The first thing that any prospective spiny-tailed iguana owner needs is an iguana cage. This you will want set up properly before bringing an iguana home as a pet. The iguana is already going to be somewhat distressed moving from one home to another, so the last thing you want to do is cause more stress by having no place to put him while you set up your tank or build an enclosure.

Iguanas need lots of room. That’s why many older pet iguanas become roamers, being given full run of the house. In the wild, iguanas spend most of their time in trees. This gives them a defense again predators, whether in the air or on the ground.  They like trees above water and when threatened, can jump into the water and swim away. Spiny-Tailed Iguanas can also drop onto the ground and run away, from a height anywhere from twenty to forty feet. Likewise, if they are facing a predator on the ground, iguanas can climb a tree to escape danger.

One of the things this behavior reveals about an iguana cage or enclosure is that it must be very large and roomy, and have plenty of overhead climbing space. If you start out with a baby iguana who is nine to twelve inches, you can get by to start with an aquarium that holds around thirty gallons of water. Many people believe that an iguana will not grow larger than his cage. This is simply not true.

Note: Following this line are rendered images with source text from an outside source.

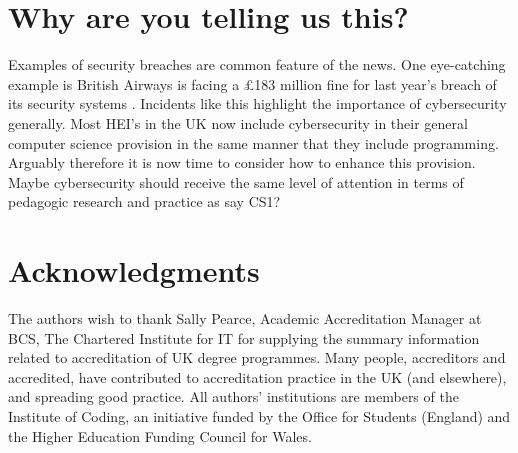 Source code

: \documentclass[sigconf]{acmart}
\begin{document}
\begin{comment}
It is the view of the authors that the computer science education community collectively should address these (and other emergent) issues related to the delivery of good quality embedded cybersecurity education.
\end{comment}

\section{Why are you telling us this?}	
Examples of security breaches are common feature of the news. One eye-catching example is British Airways is facing a \pounds183 million fine for last year's breach of its security systems \cite{BBC2019}. Incidents like this highlight the importance of cybersecurity generally. Most HEI's in the UK now include cybersecurity in their general computer science provision in the same manner that they include programming. Arguably therefore it is now time to consider how to enhance this provision. Maybe cybersecurity should receive the same level of attention in terms of pedagogic research and practice as say CS1?  
\section{Acknowledgments}
The authors wish to thank Sally Pearce, Academic Accreditation Manager at BCS, The Chartered Institute for IT for supplying the summary information related to accreditation of UK degree programmes. Many people, accreditors and accredited, have contributed to accreditation practice in the UK (and elsewhere), and spreading good practice.  All authors' institutions are members of the Institute of Coding, an initiative funded by the Office for Students (England) and the Higher Education Funding Council for Wales.

%

\end{document}
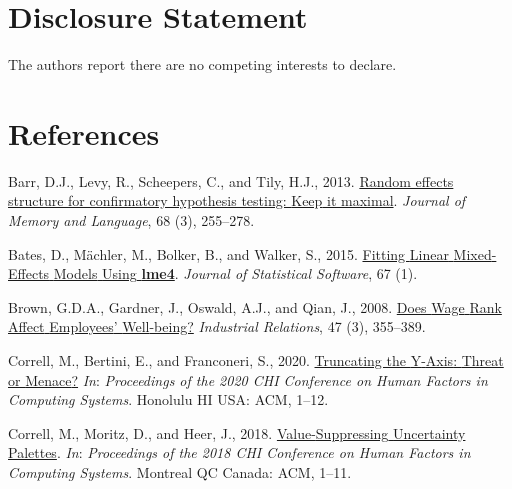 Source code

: \documentclass[
]{interact}
\newlength{\cslhangindent}
\newlength{\cslentryspacingunit} %
\newenvironment{CSLReferences}[2] %
 {%
  \setlength{\parindent}{0pt}
  \ifodd #1
  \let\oldpar\par
  \def\par{\hangindent=\cslhangindent\oldpar}
  \fi
  \setlength{\parskip}{#2\cslentryspacingunit}
 }%
 {}
\begin{document}
\hypertarget{disclosure-statement}{%
\section*{Disclosure Statement}\label{disclosure-statement}}

The authors report there are no competing interests to declare.

\newpage{}

\hypertarget{references}{%
\section*{References}\label{references}}

\hypertarget{refs}{}
\begin{CSLReferences}{1}{0}
\leavevmode{}%
Barr, D.J., Levy, R., Scheepers, C., and Tily, H.J., 2013.
\href{https://doi.org/10.1016/j.jml.2012.11.001}{Random effects
structure for confirmatory hypothesis testing: {Keep} it maximal}.
\emph{Journal of Memory and Language}, 68 (3), 255--278.

\leavevmode{}%
Bates, D., Mächler, M., Bolker, B., and Walker, S., 2015.
\href{https://doi.org/10.18637/jss.v067.i01}{Fitting {Linear}
{Mixed}-{Effects} {Models} {Using} \textbf{lme4}}. \emph{Journal of
Statistical Software}, 67 (1).

\leavevmode{}%
Brown, G.D.A., Gardner, J., Oswald, A.J., and Qian, J., 2008.
\href{https://doi.org/10.1111/j.1468-232X.2008.00525.x}{Does {Wage}
{Rank} {Affect} {Employees}' {Well}-being?} \emph{Industrial Relations},
47 (3), 355--389.

\leavevmode{}%
Correll, M., Bertini, E., and Franconeri, S., 2020.
\href{https://doi.org/10.1145/3313831.3376222}{Truncating the
{Y}-{Axis}: {Threat} or {Menace}?} \emph{In}: \emph{Proceedings of the
2020 {CHI} {Conference} on {Human} {Factors} in {Computing} {Systems}}.
Honolulu HI USA: ACM, 1--12.

\leavevmode{}%
Correll, M., Moritz, D., and Heer, J., 2018.
\href{https://doi.org/10.1145/3173574.3174216}{Value-{Suppressing}
{Uncertainty} {Palettes}}. \emph{In}: \emph{Proceedings of the 2018
{CHI} {Conference} on {Human} {Factors} in {Computing} {Systems}}.
Montreal QC Canada: ACM, 1--11.


\end{CSLReferences}
\end{document}
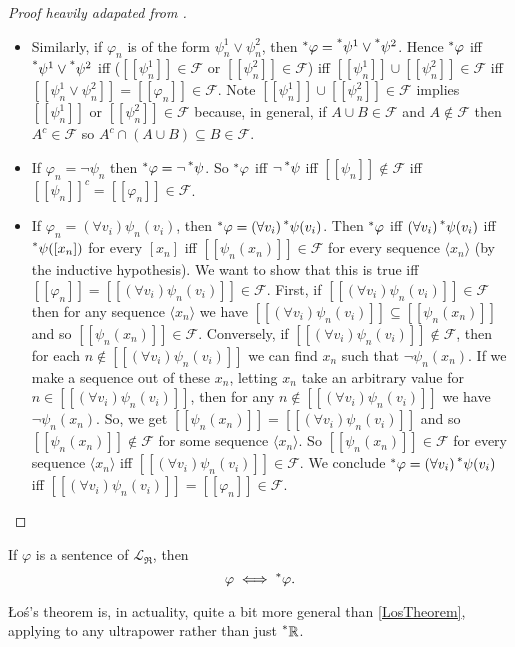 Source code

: \begin{proof}[Proof heavily adapated from ]
\begin{itemize}
        \item Similarly, if $\varphi_n$ is of the form $\psi^1_n \lor \psi^2_n$, then $\prescript{*}{}{\varphi} = \prescript{*}{}{\psi^1} \lor \prescript{*}{}{\psi^2}$. Hence $\prescript{*}{}{\varphi}$ iff $\prescript{*}{}{\psi^1} \lor \prescript{*}{}{\psi^2}$ iff ($[[\psi^1_n]] \in \mathcal {F}$ or $[[\psi^2_n]] \in \mathcal{F}$) iff $[[\psi^1_n]] \cup [[\psi^2_n]] \in \mathcal{F}$ iff $[[\psi^1_n \lor \psi^2_n]] = [[\varphi_n]] \in \mathcal{F}$. Note $[[\psi^1_n]] \cup [[\psi^2_n]] \in \mathcal{F}$ implies $[[\psi^1_n]]$ or $[[\psi^2_n]] \in \mathcal{F}$ because, in general, if $A \cup B \in \mathcal{F}$ and $A \notin \mathcal{F}$ then $A^c \in \mathcal{F}$ so $A^c \cap (A \cup B) \subseteq B \in \mathcal{F}$.
        
        \item If $\varphi_n = \neg \psi_n$ then $\prescript{*}{}{\varphi} = \neg \prescript{*}{}{\psi}$. So $\prescript{*}{}{\varphi}$ iff $\neg \prescript{*}{}{\psi}$ iff $[[\psi_n]] \notin \mathcal{F}$ iff $[[\psi_n]]^c = [[\varphi_n]] \in \mathcal{F}$.
        
        \item If $\varphi_n = (\forall v_i)\psi_n(v_i)$, then $\prescript{*}{}{\varphi} = (\forall v_i) \prescript{*}{}{\psi}(v_i)$. Then $\prescript{*}{}{\varphi}$ iff $(\forall v_i)\prescript{*}{}{\psi}(v_i)$ iff $\prescript{*}{}{\psi}([x_n])$ for every $[x_n]$ iff $[[\psi_n(x_n)]] \in \mathcal{F}$ for every sequence $\langle x_n \rangle$ (by the inductive hypothesis). We want to show that this is true iff $[[\varphi_n]] = [[(\forall v_i)\psi_n(v_i)]] \in \mathcal{F}$. First, if $[[(\forall v_i)\psi_n(v_i)]] \in \mathcal{F}$ then for any sequence $\langle x_n \rangle$ we have $[[(\forall v_i)\psi_n(v_i)]] \subseteq [[\psi_n(x_n)]]$ and so $[[\psi_n(x_n)]] \in \mathcal{F}$. Conversely, if $[[(\forall v_i)\psi_n(v_i)]] \notin \mathcal{F}$, then for each $n \notin [[(\forall v_i)\psi_n(v_i)]]$ we can find $x_n$ such that $\neg \psi_n(x_n)$. If we make a sequence out of these $x_n$, letting $x_n$ take an arbitrary value for $n \in [[(\forall v_i)\psi_n(v_i)]]$, then for any $n \notin [[(\forall v_i)\psi_n(v_i)]]$ we have $\neg \psi_n(x_n)$. So, we get $[[\psi_n(x_n)]] = [[(\forall v_i)\psi_n(v_i)]]$ and so $[[\psi_n(x_n)]] \notin \mathcal{F}$ for some sequence $\langle x_n \rangle$. So $[[\psi_n(x_n)]] \in \mathcal{F}$ for every sequence $\langle x_n \rangle$ iff $[[(\forall v_i)\psi_n(v_i)]] \in \mathcal{F}$. We conclude $\prescript{*}{}{\varphi} = (\forall v_i)\prescript{*}{}{\psi}(v_i)$ iff $[[(\forall v_i)\psi_n(v_i)]] = [[\varphi_n]] \in \mathcal{F}$.
    \end{itemize}
\end{proof}

\begin{corollary}\label{transferPrinciple}
    If $\varphi$ is a sentence of $\mathcal{L}_\mathfrak{R}$, then
    \[ \varphi \iff \prescript{*}{}{\varphi}. \]
\end{corollary}

\L o\'s's theorem is, in actuality, quite a bit more general than \ref{LosTheorem}, applying to any ultrapower rather than just $\prescript{*}{}{\mathbb{R}}$. 
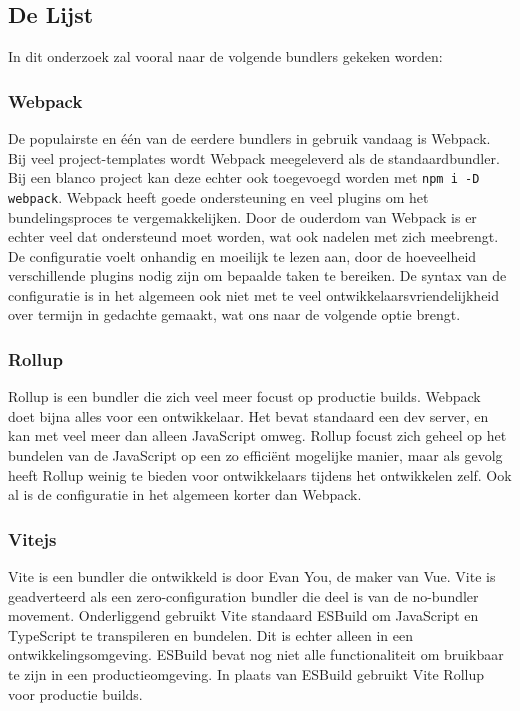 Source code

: 
\subsection{De Lijst} 

In dit onderzoek zal vooral naar de volgende bundlers gekeken worden:

\subsubsection{Webpack}

De populairste en één van de eerdere bundlers in gebruik vandaag is Webpack. Bij veel project-templates wordt Webpack meegeleverd als de standaardbundler. Bij een blanco project kan deze echter ook toegevoegd worden met \lstinline{npm i -D webpack}. Webpack heeft goede ondersteuning en veel plugins om het bundelingsproces te vergemakkelijken. Door de ouderdom van Webpack is er echter veel dat ondersteund moet worden, wat ook nadelen met zich meebrengt. De configuratie voelt onhandig en moeilijk te lezen aan, door de hoeveelheid verschillende plugins nodig zijn om bepaalde taken te bereiken. De syntax van de configuratie is in het algemeen ook niet met te veel ontwikkelaarsvriendelijkheid over termijn in gedachte gemaakt, wat ons naar de volgende optie brengt.

\subsubsection{Rollup}

Rollup is een bundler die zich veel meer focust op productie builds. Webpack doet bijna alles voor een ontwikkelaar. Het bevat standaard een dev server, en kan met veel meer dan alleen JavaScript omweg. Rollup focust zich geheel op het bundelen van de JavaScript op een zo efficiënt mogelijke manier, maar als gevolg heeft Rollup weinig te bieden voor ontwikkelaars tijdens het ontwikkelen zelf. Ook al is de configuratie in het algemeen korter dan Webpack.

\subsubsection{Vitejs}

Vite is een bundler die ontwikkeld is door Evan You, de maker van Vue. Vite is geadverteerd als een zero-configuration bundler die deel is van de no-bundler movement. Onderliggend gebruikt Vite standaard ESBuild om JavaScript en TypeScript te transpileren en bundelen. Dit is echter alleen in een ontwikkelingsomgeving. ESBuild bevat nog niet alle functionaliteit om bruikbaar te zijn in een productieomgeving. In plaats van ESBuild gebruikt Vite Rollup voor productie builds. \autocite{you_2021}

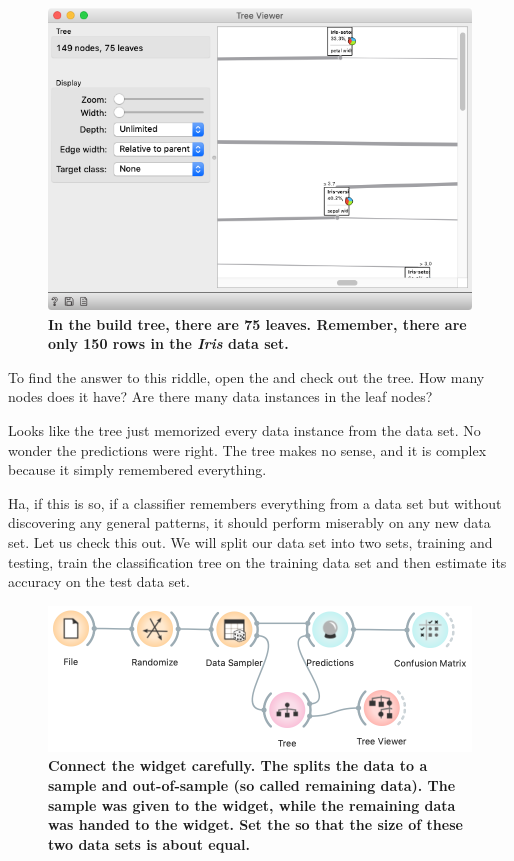 \begin{figure}
    \includegraphics[scale=0.4]{tree_viewer.png}
    \caption{\textbf{\textsf{In the build tree, there are 75 leaves. Remember, there are only 150 rows in the \textit{Iris} data set.}}}
\end{figure}

To find the answer to this riddle, open the  and check out the tree. How many nodes does it have? Are there many data instances in the leaf nodes?

Looks like the tree just memorized every data instance from the data set. No wonder the predictions were right. The tree makes no sense, and it is complex because it simply remembered everything.

Ha, if this is so, if a classifier remembers everything from a data set but without discovering any general patterns, it should perform miserably on any new data set. Let us check this out. We will split our data set into two sets, training and testing, train the classification tree on the training data set and then estimate its accuracy on the test data set.

\begin{figure}[h]
    \includegraphics[scale=0.35]{workflow_data_sampler.png}
    \caption{\textbf{\textsf{Connect the  widget carefully. The  splits the data to a sample and out-of-sample (so called remaining data). The sample was given to the  widget, while the remaining data was handed to the  widget. Set the  so that the size of these two data sets is about equal.}}}
\end{figure}

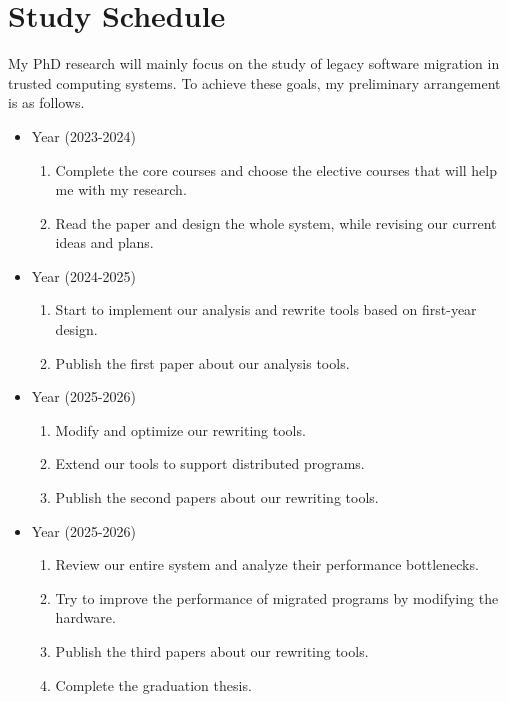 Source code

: \section{Study Schedule}
My PhD research will mainly focus on the study of legacy software migration in trusted computing systems.
To achieve these goals, my preliminary arrangement is as follows.
\begin{itemize}
    \item {} Year (2023-2024)
    \begin{enumerate}
        \item Complete the core courses and choose the elective courses
        that will help me with my research.
        \item Read the paper and design the whole system, while revising
        our current ideas and plans.
    \end{enumerate}
    \item {} Year (2024-2025)
        \begin{enumerate}
            \item Start to implement our analysis and rewrite tools based on
            first-year design.
            \item Publish the first paper about our analysis tools.
        \end{enumerate}
    \item {} Year (2025-2026)
        \begin{enumerate}
            \item Modify and optimize our rewriting tools.
            \item Extend our tools to support distributed programs.
            \item Publish the second papers about our rewriting tools.
        \end{enumerate}
    \item {} Year (2025-2026)
        \begin{enumerate}
            \item Review our entire system and analyze their performance bottlenecks.
            \item Try to improve the performance of migrated programs by
            modifying the hardware.
            \item Publish the third papers about our rewriting tools.
            \item Complete the graduation thesis.
        \end{enumerate}
\end{itemize}


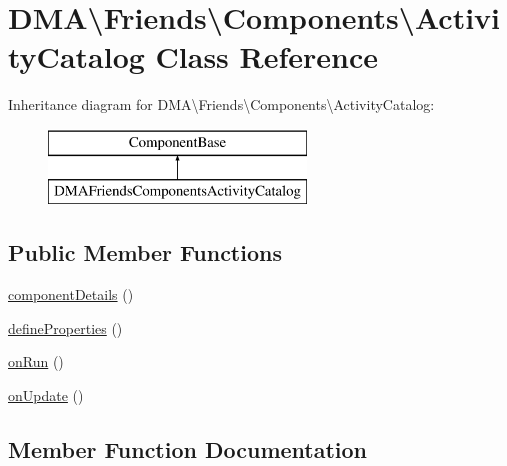 \hypertarget{classDMA_1_1Friends_1_1Components_1_1ActivityCatalog}{}\section{D\+M\+A\textbackslash{}Friends\textbackslash{}Components\textbackslash{}Activity\+Catalog Class Reference}
\label{classDMA_1_1Friends_1_1Components_1_1ActivityCatalog}
Inheritance diagram for D\+M\+A\textbackslash{}Friends\textbackslash{}Components\textbackslash{}Activity\+Catalog\+:\begin{figure}[H]
\begin{center}
\leavevmode
\includegraphics[height=2.000000cm]{d2/ddd/classDMA_1_1Friends_1_1Components_1_1ActivityCatalog}
\end{center}
\end{figure}
\subsection*{Public Member Functions}
\begin{DoxyCompactItemize}
\item 
\hyperlink{classDMA_1_1Friends_1_1Components_1_1ActivityCatalog_aa4db8e1c5f24dcc1735aa1e0ab42c050}{component\+Details} ()
\item 
\hyperlink{classDMA_1_1Friends_1_1Components_1_1ActivityCatalog_a1128398f3dca30ab7115b3b907a9a3ec}{define\+Properties} ()
\item 
\hyperlink{classDMA_1_1Friends_1_1Components_1_1ActivityCatalog_a0fe286368eec900c0a6c77ea7905a8ad}{on\+Run} ()
\item 
\hyperlink{classDMA_1_1Friends_1_1Components_1_1ActivityCatalog_a71ebda8105f758b9fa868b31f36da108}{on\+Update} ()
\end{DoxyCompactItemize}


\subsection{Member Function Documentation}
\hypertarget{classDMA_1_1Friends_1_1Components_1_1ActivityCatalog_aa4db8e1c5f24dcc1735aa1e0ab42c050}{}
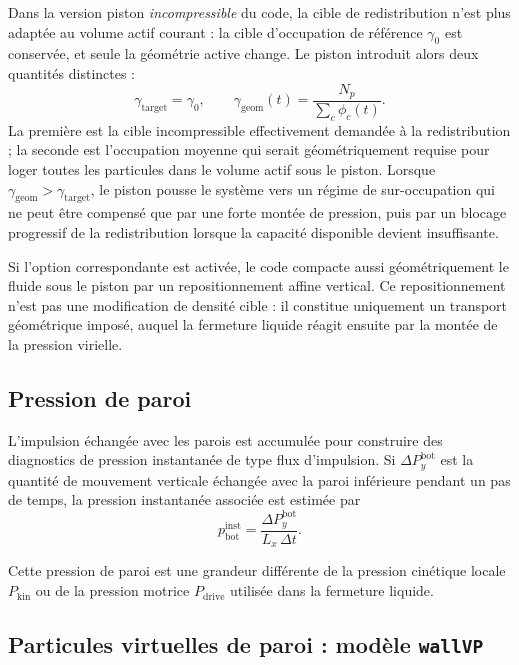 \documentclass[11pt,a4paper]{article}
\begin{document}
Dans la version piston \emph{incompressible} du code, la cible de redistribution n'est plus adaptée au volume actif courant : la cible d'occupation de référence \(\gamma_0\) est conservée, et seule la géométrie active change. Le piston introduit alors deux quantités distinctes :
\begin{equation}
 \gamma_{\mathrm{target}} = \gamma_0,
 \qquad
 \gamma_{\mathrm{geom}}(t)=\frac{N_p}{\sum_c \phi_c(t)}.
\end{equation}
La première est la cible incompressible effectivement demandée à la redistribution ; la seconde est l'occupation moyenne qui serait géométriquement requise pour loger toutes les particules dans le volume actif sous le piston. Lorsque \(\gamma_{\mathrm{geom}}>\gamma_{\mathrm{target}}\), le piston pousse le système vers un régime de sur-occupation qui ne peut être compensé que par une forte montée de pression, puis par un blocage progressif de la redistribution lorsque la capacité disponible devient insuffisante.

Si l'option correspondante est activée, le code compacte aussi géométriquement le fluide sous le piston par un repositionnement affine vertical. Ce repositionnement n'est pas une modification de densité cible : il constitue uniquement un transport géométrique imposé, auquel la fermeture liquide réagit ensuite par la montée de la pression virielle.

\subsection{Pression de paroi}

L'impulsion échangée avec les parois est accumulée pour construire des diagnostics de pression instantanée de type flux d'impulsion. Si $\Delta P_y^{\mathrm{bot}}$ est la quantité de mouvement verticale échangée avec la paroi inférieure pendant un pas de temps, la pression instantanée associée est estimée par
\begin{equation}
 p_{\mathrm{bot}}^{\mathrm{inst}} = \frac{\Delta P_y^{\mathrm{bot}}}{L_x\,\Delta t}.
\end{equation}

Cette pression de paroi est une grandeur différente de la pression cinétique locale $P_{\mathrm{kin}}$ ou de la pression motrice $P_{\mathrm{drive}}$ utilisée dans la fermeture liquide.


\subsection{Particules virtuelles de paroi : modèle \texttt{wallVP}}
\end{document}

An iguana is going to grow to be between four and seven feet no matter what.

In the beginning, you can make do with a 29-30 gallon aquarium, some limbs for branches, a basking area, a sleeping area, an eating area, a bowl for water, a heating pad or lamp (no hot rocks–they get too hot!), UV and fluorescent lighting, and lots of greens, other veggies and fruit to make his daily salads. That’s around $20 for your spiny-tailed iguana and $200-$300 in initial equipment.

During the time the baby iguana is adjusting himself to you and his new home, it’s time to start planning his next iguana cage. After all, in one year your pet iguana will be around three feet long and will definitely need more than his 30-gallon aquarium. It’s best if you can buy or build him his permanent home at this time. That needs to be in the range of ten feet long and eight feet high.

Even if you decide to let your spiny-tailed iguana roam, you still have plenty of work to do. The house needs to be made iguana-proof in the same way you would make it child-proof or puppy-proof. That means getting out of his area anything that can harm or injure an iguana. It also means making sure he can’t get out of the windows. Every year, reptile rescue organizations are called out to find and save iguanas who have pushed their way out of screen windows.

Having an iguana as a pet can be a rewarding experience both for you and your iguana. Just make sure to do a little research before getting one, and have his new spiny-tailed iguana cage ready for his arrival.